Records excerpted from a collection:

==*==

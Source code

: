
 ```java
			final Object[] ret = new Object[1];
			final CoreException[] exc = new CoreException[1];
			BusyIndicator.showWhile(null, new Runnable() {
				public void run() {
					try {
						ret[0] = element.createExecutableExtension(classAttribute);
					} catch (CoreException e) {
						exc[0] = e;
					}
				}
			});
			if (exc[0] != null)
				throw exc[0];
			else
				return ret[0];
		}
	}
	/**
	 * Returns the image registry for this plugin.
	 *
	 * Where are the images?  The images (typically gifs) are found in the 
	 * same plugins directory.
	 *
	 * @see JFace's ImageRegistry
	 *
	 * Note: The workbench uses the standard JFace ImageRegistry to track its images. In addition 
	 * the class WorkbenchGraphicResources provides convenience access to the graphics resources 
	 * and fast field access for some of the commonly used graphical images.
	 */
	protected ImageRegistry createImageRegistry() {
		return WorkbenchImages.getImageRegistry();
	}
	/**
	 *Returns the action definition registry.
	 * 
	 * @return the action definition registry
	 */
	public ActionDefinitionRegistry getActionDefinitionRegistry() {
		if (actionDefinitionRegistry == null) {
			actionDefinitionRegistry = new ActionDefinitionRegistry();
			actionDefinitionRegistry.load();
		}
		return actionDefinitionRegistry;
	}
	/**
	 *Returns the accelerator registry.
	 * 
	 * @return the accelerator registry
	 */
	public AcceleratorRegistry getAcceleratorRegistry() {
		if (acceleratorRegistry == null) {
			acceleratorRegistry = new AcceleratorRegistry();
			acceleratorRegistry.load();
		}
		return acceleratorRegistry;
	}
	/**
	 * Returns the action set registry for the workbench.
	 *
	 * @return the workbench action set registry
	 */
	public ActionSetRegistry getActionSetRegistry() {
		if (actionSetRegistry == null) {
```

==*==

> _What is required_:
None of the records may be omitted or altered when they are given again.

> _Response to this task_:
Source code

:
 ```java
			final Object[] ret = new Object[1];
			final CoreException[] exc = new CoreException[1];
			BusyIndicator.showWhile(null, new Runnable() {
				public void run() {
					try {
						ret[0] = element.createExecutableExtension(classAttribute);
					} catch (CoreException e) {
						exc[0] = e;
					}
				}
			});
			if (exc[0] != null)
				throw exc[0];
			else
				return ret[0];
		}
	}
	/**
	 * Returns the image registry for this plugin.
	 *
	 * Where are the images?  The images (typically gifs) are found in the 
	 * same plugins directory.
	 *
	 * @see JFace's ImageRegistry
	 *
	 * Note: The workbench uses the standard JFace ImageRegistry to track its images. In addition 
	 * the class WorkbenchGraphicResources provides convenience access to the graphics resources 
	 * and fast field access for some of the commonly used graphical images.
	 */
	protected ImageRegistry createImageRegistry() {
		return WorkbenchImages.getImageRegistry();
	}
	/**
	 *Returns the action definition registry.
	 * 
	 * @return the action definition registry
	 */
	public ActionDefinitionRegistry getActionDefinitionRegistry() {
		if (actionDefinitionRegistry == null) {
			actionDefinitionRegistry = new ActionDefinitionRegistry();
			actionDefinitionRegistry.load();
		}
		return actionDefinitionRegistry;
	}
	/**
	 *Returns the accelerator registry.
	 * 
	 * @return the accelerator registry
	 */
	public AcceleratorRegistry getAcceleratorRegistry() {
		if (acceleratorRegistry == null) {
			acceleratorRegistry = new AcceleratorRegistry();
			acceleratorRegistry.load();
		}
		return acceleratorRegistry;
	}
	/**
	 * Returns the action set registry for the workbench.
	 *
	 * @return the workbench action set registry
	 */
	public ActionSetRegistry getActionSetRegistry() {
		if (actionSetRegistry == null) {
```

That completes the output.